Task instructions
Return the following from the records below: each line, word for word, starting with the line that contains "### Web Dashboard" and going on through the line that contains "Laskut ovat myöskin", with nothing outside that range.

Dataset entries
────────────────────────────────────────

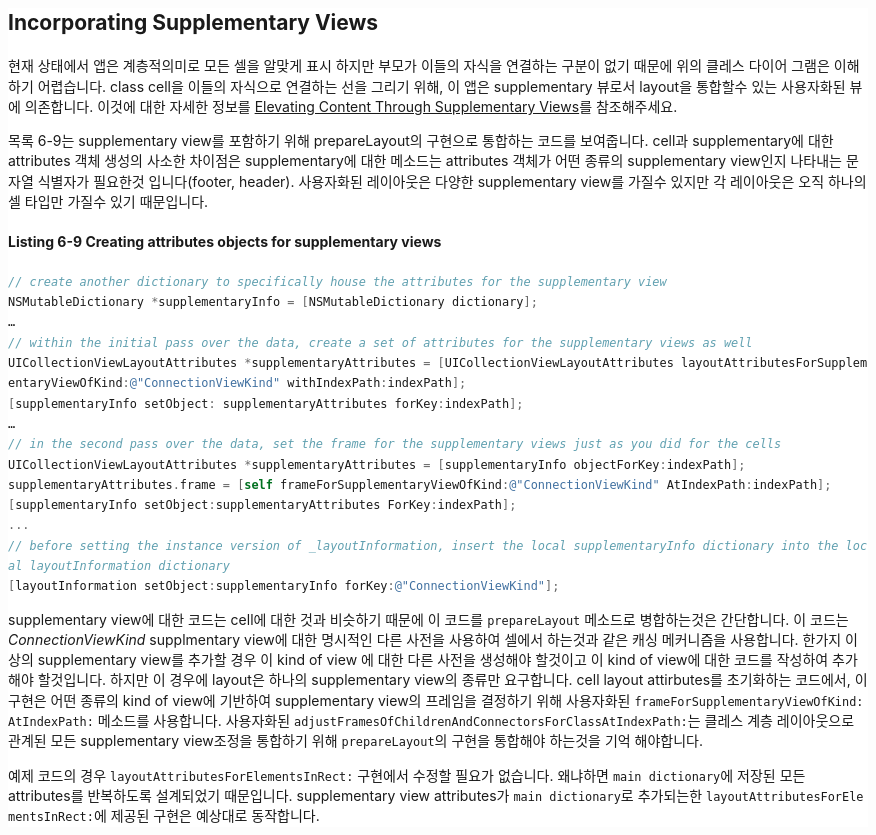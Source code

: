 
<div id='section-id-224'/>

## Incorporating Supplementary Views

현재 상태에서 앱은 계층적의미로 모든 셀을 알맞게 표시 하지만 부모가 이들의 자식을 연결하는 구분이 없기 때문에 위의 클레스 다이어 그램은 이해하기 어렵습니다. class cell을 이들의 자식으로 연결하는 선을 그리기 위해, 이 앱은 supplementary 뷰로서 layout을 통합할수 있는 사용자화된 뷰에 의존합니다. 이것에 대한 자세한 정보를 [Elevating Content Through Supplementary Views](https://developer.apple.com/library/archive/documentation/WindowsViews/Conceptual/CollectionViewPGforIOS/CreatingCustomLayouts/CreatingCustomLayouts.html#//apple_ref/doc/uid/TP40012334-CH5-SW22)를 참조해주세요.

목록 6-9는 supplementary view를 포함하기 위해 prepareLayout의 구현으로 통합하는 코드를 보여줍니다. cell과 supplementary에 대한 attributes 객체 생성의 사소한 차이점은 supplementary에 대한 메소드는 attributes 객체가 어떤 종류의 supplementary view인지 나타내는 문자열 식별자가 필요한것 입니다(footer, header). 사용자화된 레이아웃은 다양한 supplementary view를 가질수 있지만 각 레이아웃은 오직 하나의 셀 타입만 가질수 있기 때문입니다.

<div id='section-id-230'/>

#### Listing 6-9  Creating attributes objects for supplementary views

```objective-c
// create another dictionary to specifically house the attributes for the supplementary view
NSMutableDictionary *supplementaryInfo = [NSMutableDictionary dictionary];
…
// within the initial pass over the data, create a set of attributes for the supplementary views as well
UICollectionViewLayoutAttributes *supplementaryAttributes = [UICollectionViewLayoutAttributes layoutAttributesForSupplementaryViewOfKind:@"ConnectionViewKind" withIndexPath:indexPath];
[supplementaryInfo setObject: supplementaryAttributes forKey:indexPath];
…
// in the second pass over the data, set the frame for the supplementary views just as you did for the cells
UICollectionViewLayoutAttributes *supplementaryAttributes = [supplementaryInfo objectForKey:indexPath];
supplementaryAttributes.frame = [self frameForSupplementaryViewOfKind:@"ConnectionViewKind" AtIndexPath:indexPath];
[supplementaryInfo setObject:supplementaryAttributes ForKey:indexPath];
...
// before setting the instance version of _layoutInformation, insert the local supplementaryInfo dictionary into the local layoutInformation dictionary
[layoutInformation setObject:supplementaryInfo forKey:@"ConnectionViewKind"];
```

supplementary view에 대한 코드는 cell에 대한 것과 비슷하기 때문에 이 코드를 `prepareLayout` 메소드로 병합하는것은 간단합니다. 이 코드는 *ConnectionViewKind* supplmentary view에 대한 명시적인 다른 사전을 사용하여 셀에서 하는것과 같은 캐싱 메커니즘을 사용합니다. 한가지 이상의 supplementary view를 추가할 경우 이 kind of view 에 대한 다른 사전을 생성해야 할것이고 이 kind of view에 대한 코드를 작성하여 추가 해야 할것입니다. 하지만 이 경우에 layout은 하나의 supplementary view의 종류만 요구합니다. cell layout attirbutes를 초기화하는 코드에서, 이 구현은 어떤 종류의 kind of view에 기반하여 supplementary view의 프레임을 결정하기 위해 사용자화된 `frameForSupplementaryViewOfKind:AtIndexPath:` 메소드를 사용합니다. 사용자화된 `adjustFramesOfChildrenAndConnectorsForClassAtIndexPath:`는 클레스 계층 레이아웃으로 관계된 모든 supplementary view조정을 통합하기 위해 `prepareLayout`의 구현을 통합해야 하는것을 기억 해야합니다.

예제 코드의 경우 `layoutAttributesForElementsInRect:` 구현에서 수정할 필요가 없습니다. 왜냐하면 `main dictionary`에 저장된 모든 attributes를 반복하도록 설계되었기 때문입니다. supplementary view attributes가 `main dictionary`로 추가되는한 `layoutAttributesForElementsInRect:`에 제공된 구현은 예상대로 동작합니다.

────────────────────────────────────────

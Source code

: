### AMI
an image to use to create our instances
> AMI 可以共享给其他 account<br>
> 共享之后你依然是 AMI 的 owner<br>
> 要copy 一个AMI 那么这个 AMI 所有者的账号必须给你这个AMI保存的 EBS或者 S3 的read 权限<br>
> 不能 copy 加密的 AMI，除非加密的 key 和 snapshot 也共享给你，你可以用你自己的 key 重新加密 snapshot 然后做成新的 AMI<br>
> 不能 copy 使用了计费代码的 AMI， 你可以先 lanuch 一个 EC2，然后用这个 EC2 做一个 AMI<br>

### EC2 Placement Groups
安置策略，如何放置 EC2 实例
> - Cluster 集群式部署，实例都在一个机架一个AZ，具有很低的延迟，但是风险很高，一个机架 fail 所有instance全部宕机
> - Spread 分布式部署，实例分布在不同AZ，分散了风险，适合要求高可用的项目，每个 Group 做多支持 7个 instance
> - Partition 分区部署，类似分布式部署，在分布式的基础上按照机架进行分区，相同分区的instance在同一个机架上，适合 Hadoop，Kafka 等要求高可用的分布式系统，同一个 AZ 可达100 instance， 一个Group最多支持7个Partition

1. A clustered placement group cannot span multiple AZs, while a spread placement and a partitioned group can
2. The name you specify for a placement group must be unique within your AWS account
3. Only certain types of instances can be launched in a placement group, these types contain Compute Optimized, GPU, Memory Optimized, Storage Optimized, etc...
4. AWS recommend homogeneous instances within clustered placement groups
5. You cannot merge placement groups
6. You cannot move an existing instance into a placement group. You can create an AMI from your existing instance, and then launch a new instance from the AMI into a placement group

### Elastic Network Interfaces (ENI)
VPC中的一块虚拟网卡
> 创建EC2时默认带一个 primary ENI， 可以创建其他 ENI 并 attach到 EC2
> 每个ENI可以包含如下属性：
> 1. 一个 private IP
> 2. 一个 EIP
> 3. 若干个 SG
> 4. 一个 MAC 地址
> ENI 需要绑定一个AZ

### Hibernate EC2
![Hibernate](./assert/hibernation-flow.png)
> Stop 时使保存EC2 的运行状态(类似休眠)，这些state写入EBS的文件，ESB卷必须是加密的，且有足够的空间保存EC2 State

────────────────────────────────────────

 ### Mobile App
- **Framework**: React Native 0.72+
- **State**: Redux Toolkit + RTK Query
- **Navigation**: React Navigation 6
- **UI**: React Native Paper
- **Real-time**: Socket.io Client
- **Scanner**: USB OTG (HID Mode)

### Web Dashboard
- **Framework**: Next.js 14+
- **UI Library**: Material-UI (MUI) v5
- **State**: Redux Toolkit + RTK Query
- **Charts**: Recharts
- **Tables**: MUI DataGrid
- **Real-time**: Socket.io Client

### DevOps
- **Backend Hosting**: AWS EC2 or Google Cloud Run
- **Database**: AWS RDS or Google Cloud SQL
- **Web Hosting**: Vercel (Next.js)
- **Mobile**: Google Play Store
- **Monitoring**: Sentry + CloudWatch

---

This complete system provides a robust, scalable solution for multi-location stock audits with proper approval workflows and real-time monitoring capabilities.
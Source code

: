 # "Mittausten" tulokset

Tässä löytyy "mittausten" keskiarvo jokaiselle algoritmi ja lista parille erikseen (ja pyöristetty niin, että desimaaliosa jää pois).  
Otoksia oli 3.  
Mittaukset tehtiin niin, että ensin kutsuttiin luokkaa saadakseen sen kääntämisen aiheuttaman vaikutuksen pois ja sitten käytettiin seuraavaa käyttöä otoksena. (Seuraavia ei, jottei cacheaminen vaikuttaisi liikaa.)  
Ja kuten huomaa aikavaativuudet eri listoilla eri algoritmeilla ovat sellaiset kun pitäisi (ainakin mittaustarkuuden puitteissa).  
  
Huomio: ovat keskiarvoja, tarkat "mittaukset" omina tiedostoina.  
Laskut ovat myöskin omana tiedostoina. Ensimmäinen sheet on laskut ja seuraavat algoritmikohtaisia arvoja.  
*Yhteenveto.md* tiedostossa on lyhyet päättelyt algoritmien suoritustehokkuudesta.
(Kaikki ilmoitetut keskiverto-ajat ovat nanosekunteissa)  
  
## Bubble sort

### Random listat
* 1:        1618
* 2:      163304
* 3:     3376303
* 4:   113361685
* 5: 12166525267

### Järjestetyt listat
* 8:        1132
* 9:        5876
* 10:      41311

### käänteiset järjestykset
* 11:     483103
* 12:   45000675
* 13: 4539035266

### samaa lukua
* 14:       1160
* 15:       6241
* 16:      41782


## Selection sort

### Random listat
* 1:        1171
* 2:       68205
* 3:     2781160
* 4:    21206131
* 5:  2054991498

────────────────────────────────────────

Task response
### Web Dashboard
- **Framework**: Next.js 14+
- **UI Library**: Material-UI (MUI) v5
- **State**: Redux Toolkit + RTK Query
- **Charts**: Recharts
- **Tables**: MUI DataGrid
- **Real-time**: Socket.io Client

### DevOps
- **Backend Hosting**: AWS EC2 or Google Cloud Run
- **Database**: AWS RDS or Google Cloud SQL
- **Web Hosting**: Vercel (Next.js)
- **Mobile**: Google Play Store
- **Monitoring**: Sentry + CloudWatch

---

This complete system provides a robust, scalable solution for multi-location stock audits with proper approval workflows and real-time monitoring capabilities.
Source code

: # "Mittausten" tulokset

Tässä löytyy "mittausten" keskiarvo jokaiselle algoritmi ja lista parille erikseen (ja pyöristetty niin, että desimaaliosa jää pois).  
Otoksia oli 3.  
Mittaukset tehtiin niin, että ensin kutsuttiin luokkaa saadakseen sen kääntämisen aiheuttaman vaikutuksen pois ja sitten käytettiin seuraavaa käyttöä otoksena. (Seuraavia ei, jottei cacheaminen vaikuttaisi liikaa.)  
Ja kuten huomaa aikavaativuudet eri listoilla eri algoritmeilla ovat sellaiset kun pitäisi (ainakin mittaustarkuuden puitteissa).  
  
Huomio: ovat keskiarvoja, tarkat "mittaukset" omina tiedostoina.  
Laskut ovat myöskin omana tiedostoina. Ensimmäinen sheet on laskut ja seuraavat algoritmikohtaisia arvoja.  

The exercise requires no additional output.